PROBLEM DESCRIPTION:
Find the string "같습니다" in the data, and copy out each line that has it.

SUPPLIED ENTRIES:
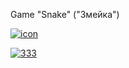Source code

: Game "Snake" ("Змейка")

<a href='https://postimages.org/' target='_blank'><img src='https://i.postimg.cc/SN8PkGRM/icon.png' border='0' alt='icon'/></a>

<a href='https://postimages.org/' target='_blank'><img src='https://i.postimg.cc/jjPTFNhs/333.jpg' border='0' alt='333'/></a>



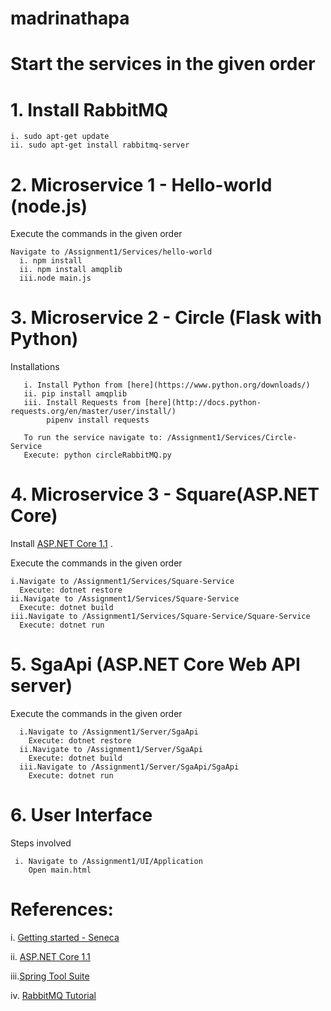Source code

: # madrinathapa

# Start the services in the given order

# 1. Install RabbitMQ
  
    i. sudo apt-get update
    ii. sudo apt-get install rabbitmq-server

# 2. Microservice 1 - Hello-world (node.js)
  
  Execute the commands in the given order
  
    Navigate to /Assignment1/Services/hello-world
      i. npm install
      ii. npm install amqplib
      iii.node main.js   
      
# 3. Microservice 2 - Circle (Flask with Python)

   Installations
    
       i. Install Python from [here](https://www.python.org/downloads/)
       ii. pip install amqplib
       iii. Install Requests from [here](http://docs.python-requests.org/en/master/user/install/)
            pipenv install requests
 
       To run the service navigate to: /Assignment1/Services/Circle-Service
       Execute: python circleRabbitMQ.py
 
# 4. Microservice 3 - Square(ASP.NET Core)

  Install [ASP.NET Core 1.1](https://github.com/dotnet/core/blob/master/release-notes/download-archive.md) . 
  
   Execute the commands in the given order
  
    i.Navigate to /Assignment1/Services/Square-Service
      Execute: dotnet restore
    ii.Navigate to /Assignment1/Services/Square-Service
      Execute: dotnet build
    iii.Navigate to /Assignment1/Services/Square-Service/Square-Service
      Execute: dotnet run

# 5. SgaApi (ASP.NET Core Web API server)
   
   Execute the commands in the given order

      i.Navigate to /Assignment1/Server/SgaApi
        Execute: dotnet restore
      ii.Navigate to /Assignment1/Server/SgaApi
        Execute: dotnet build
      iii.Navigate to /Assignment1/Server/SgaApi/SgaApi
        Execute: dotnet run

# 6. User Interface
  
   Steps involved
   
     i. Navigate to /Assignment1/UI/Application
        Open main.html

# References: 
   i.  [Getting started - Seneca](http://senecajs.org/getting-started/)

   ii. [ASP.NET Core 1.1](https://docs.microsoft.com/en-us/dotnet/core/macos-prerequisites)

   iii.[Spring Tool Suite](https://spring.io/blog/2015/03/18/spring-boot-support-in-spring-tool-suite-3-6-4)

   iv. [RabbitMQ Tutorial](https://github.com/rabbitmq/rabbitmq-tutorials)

==

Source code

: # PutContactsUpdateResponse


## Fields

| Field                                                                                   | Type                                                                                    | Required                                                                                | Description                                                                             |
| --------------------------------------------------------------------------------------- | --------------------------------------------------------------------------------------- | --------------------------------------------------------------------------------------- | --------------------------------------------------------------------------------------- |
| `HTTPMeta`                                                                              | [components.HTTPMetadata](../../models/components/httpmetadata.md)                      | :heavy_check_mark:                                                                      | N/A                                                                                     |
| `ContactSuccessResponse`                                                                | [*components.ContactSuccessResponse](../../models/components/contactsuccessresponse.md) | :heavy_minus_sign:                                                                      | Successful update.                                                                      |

---

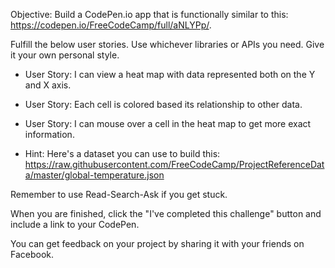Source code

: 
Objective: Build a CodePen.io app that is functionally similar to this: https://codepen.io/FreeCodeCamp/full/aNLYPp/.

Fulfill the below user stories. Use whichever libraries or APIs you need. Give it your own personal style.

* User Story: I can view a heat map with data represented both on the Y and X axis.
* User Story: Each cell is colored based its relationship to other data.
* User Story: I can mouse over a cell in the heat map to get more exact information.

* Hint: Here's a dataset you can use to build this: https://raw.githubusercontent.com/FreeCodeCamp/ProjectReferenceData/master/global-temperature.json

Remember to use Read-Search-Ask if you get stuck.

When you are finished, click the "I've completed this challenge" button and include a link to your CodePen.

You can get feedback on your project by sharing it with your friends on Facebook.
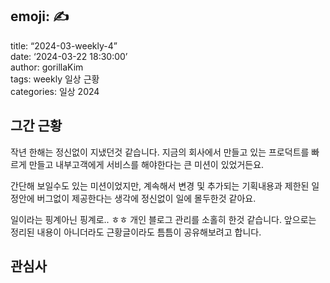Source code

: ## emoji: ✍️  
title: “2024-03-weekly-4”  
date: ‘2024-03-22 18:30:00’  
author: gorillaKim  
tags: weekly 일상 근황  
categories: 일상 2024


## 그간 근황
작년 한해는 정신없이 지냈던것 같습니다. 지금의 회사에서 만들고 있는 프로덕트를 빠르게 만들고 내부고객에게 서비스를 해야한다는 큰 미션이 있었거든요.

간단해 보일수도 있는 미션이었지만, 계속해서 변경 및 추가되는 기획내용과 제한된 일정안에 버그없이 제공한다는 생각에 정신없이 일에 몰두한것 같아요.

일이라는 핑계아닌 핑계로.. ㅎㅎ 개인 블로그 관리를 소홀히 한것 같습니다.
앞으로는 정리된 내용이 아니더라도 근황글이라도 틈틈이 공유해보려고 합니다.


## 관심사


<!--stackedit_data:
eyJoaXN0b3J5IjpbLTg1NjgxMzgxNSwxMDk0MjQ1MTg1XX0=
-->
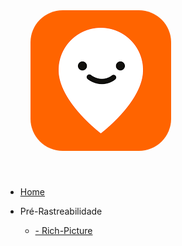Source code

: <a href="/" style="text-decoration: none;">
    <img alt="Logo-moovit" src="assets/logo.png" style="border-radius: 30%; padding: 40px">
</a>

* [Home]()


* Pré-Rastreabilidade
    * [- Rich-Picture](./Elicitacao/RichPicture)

COMPLETED EXERCISE:
작년 한해는 정신없이 지냈던것 같습니다. 지금의 회사에서 만들고 있는 프로덕트를 빠르게 만들고 내부고객에게 서비스를 해야한다는 큰 미션이 있었거든요.
일이라는 핑계아닌 핑계로.. ㅎㅎ 개인 블로그 관리를 소홀히 한것 같습니다.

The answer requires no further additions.